Requirement: Lines in the listing that hold the string "valign" need to be tallied, and the total given alone.
------------------------------------
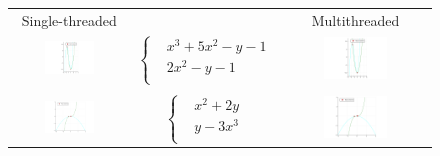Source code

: \documentclass[a4paper]{article}
\theoremstyle{definition}
\theoremstyle{definition}
\theoremstyle{remark}
\theoremstyle{definition}
\begin{document}
\begin{figure}[htb]
    \begin{tabular}{c c c}
        Single-threaded & & Multithreaded \\
        \includegraphics[width=0.45\textwidth,valign=c]{../plots/solutions1.png} &
        $\left\{\begin{aligned}
                    &x^3 + 5x^2 - y - 1 \\
                    &2x^2 - y - 1 \\
        \end{aligned}\right.$ &
        \includegraphics[width=0.45\textwidth,valign=c]{../plots/solutions1_6.png} \\
        \vspace{0.5cm} \\
        \includegraphics[width=0.45\textwidth,valign=c]{../plots/solutions2.png} &
        $\left\{\begin{aligned}
                    &x^2 + 2y  \\
                    &y - 3x^3 \\
        \end{aligned}\right.$ &
        \includegraphics[width=0.45\textwidth,valign=c]{../plots/solutions2_6.png} \\

\end{tabular}
\end{figure}
\end{document}
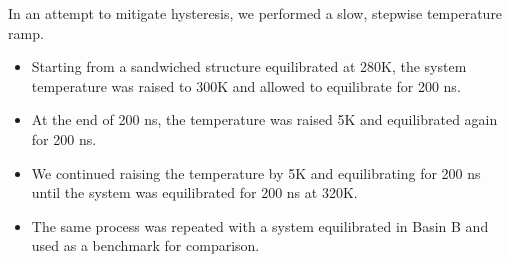 \documentclass{article}
\begin{document}
  In an attempt to mitigate hysteresis, we performed a slow, stepwise temperature ramp.
  \begin{itemize}
        \item Starting from a sandwiched structure equilibrated at 280K, the system
        temperature was raised to 300K and allowed to equilibrate for 200 ns.
        \item At the end of 200 ns, the temperature was raised 5K and equilibrated
        again for 200 ns.
        \item We continued raising the temperature by 5K and equilibrating for 200 ns
        until the system was equilibrated for 200 ns at 320K.
	\item The same process was repeated with a system equilibrated in Basin B and used
	as a benchmark for comparison. 
  \end{itemize}
\end{document}
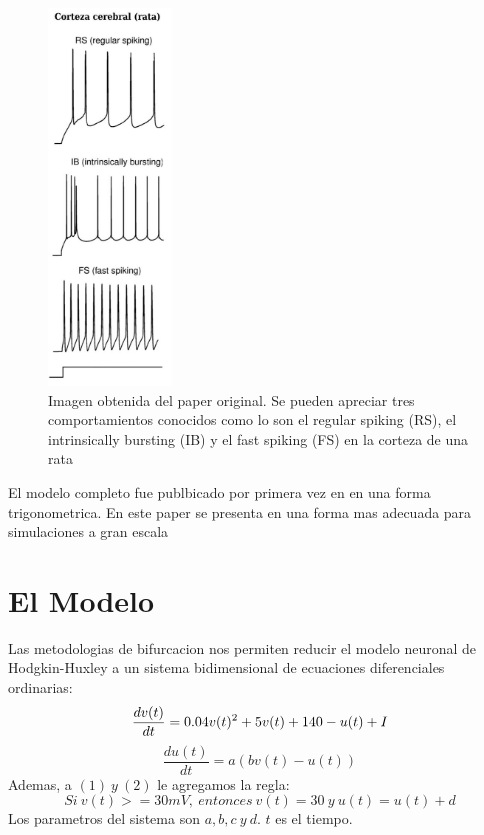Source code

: \documentclass[12pt]{article}
\begin{document}
\begin{figure}
    \centering
        \includegraphics[height=10cm]{images/rata.jpg}
    \caption[fontsize=2pt]{Imagen obtenida del paper original. Se pueden apreciar tres comportamientos conocidos como lo son el regular spiking (RS), el intrinsically bursting (IB) y el fast spiking (FS) en la corteza de una rata}
\end{figure}

El modelo completo fue publbicado por primera vez en \cite{modeloPrimero} en una forma trigonometrica. En este paper se presenta en una forma mas adecuada para simulaciones a gran escala

\section{El Modelo}
Las metodologias de bifurcacion \cite{bifurcacion} nos permiten reducir el modelo neuronal de Hodgkin-Huxley a un sistema bidimensional de ecuaciones diferenciales ordinarias:
\begin{equation}
    \frac{dv(t)}{dt} = 0.04 v(t)^2 + 5 v(t) + 140 - u(t) + I\\
\end{equation}
\begin{equation}
    \frac{du(t)}{dt} = a(b v(t) - u(t))
\end{equation}
Ademas, a $(1) \ y  \ (2)$ le agregamos la regla:
\begin{equation}
    Si \ v(t) >= 30 mV,\ entonces \
        v(t) = 30 \ y \ u(t) = u(t) + d
\end{equation}
Los parametros del sistema son $a, b, c \ y \ d$. $t$ es el tiempo. \\ \\
\end{document}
------------------------------------
Task solution: 4